● **Data records**
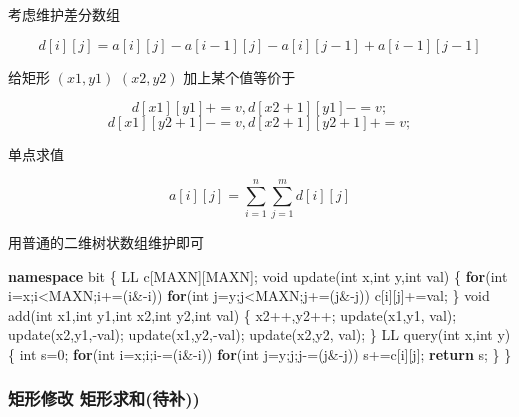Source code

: \documentclass[
]{article}
\newenvironment{Shaded}{}{}
\newcommand{\ControlFlowTok}[1]{\textcolor[rgb]{0.00,0.44,0.13}{\textbf{#1}}}
\newcommand{\DataTypeTok}[1]{\textcolor[rgb]{0.56,0.13,0.00}{#1}}
\newcommand{\DecValTok}[1]{\textcolor[rgb]{0.25,0.63,0.44}{#1}}
\newcommand{\KeywordTok}[1]{\textcolor[rgb]{0.00,0.44,0.13}{\textbf{#1}}}
\newcommand{\NormalTok}[1]{#1}
\begin{document}
考虑维护差分数组

\[
d[i][j]=a[i][j]-a[i-1][j]-a[i][j-1]+a[i-1][j-1]
\]

给矩形 \((x1,y1)\) \((x2,y2)\) 加上某个值等价于

\[d[x1][y1]+=v,d[x2+1][y1]-=v;\] \[d[x1][y2+1]-=v,d[x2+1][y2+1]+=v;\]

单点求值

\[a[i][j]=\sum_{i=1}^{n}\sum_{j=1}^{m}d[i][j]\]

用普通的二维树状数组维护即可

\begin{Shaded}
\begin{Highlighting}[]
\KeywordTok{namespace}\NormalTok{ bit}
\NormalTok{\{}
\NormalTok{    LL c[MAXN][MAXN];}
    \DataTypeTok{void}\NormalTok{ update(}\DataTypeTok{int}\NormalTok{ x,}\DataTypeTok{int}\NormalTok{ y,}\DataTypeTok{int}\NormalTok{ val)}
\NormalTok{    \{}
        \ControlFlowTok{for}\NormalTok{(}\DataTypeTok{int}\NormalTok{ i=x;i\textless{}MAXN;i+=(i\&{-}i))}
            \ControlFlowTok{for}\NormalTok{(}\DataTypeTok{int}\NormalTok{ j=y;j\textless{}MAXN;j+=(j\&{-}j))}
\NormalTok{                c[i][j]+=val;}
\NormalTok{    \}}
    \DataTypeTok{void}\NormalTok{ add(}\DataTypeTok{int}\NormalTok{ x1,}\DataTypeTok{int}\NormalTok{ y1,}\DataTypeTok{int}\NormalTok{ x2,}\DataTypeTok{int}\NormalTok{ y2,}\DataTypeTok{int}\NormalTok{ val)}
\NormalTok{    \{}
\NormalTok{        x2++,y2++;}
\NormalTok{        update(x1,y1, val);}
\NormalTok{        update(x2,y1,{-}val);}
\NormalTok{        update(x1,y2,{-}val);}
\NormalTok{        update(x2,y2, val);}
\NormalTok{    \}}
\NormalTok{    LL query(}\DataTypeTok{int}\NormalTok{ x,}\DataTypeTok{int}\NormalTok{ y)}
\NormalTok{    \{}
        \DataTypeTok{int}\NormalTok{ s=}\DecValTok{0}\NormalTok{;}
        \ControlFlowTok{for}\NormalTok{(}\DataTypeTok{int}\NormalTok{ i=x;i;i{-}=(i\&{-}i))}
            \ControlFlowTok{for}\NormalTok{(}\DataTypeTok{int}\NormalTok{ j=y;j;j{-}=(j\&{-}j))}
\NormalTok{                s+=c[i][j];}
        \ControlFlowTok{return}\NormalTok{ s;}
\NormalTok{    \}}
\NormalTok{\}}
\end{Highlighting}
\end{Shaded}

\hypertarget{ux77e9ux5f62ux4feeux6539-ux77e9ux5f62ux6c42ux548cux5f85ux8865}{%
\subsubsection{矩形修改
矩形求和(待补))}\label{ux77e9ux5f62ux4feeux6539-ux77e9ux5f62ux6c42ux548cux5f85ux8865}}
\end{document}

● **WHAT THIS TASK INVOLVES**
Gather each line from the entries above that includes the word "DecValTok".

● **OUTPUT BELOW**
\newcommand{\DecValTok}[1]{\textcolor[rgb]{0.25,0.63,0.44}{#1}}
        \DataTypeTok{int}\NormalTok{ s=}\DecValTok{0}\NormalTok{;}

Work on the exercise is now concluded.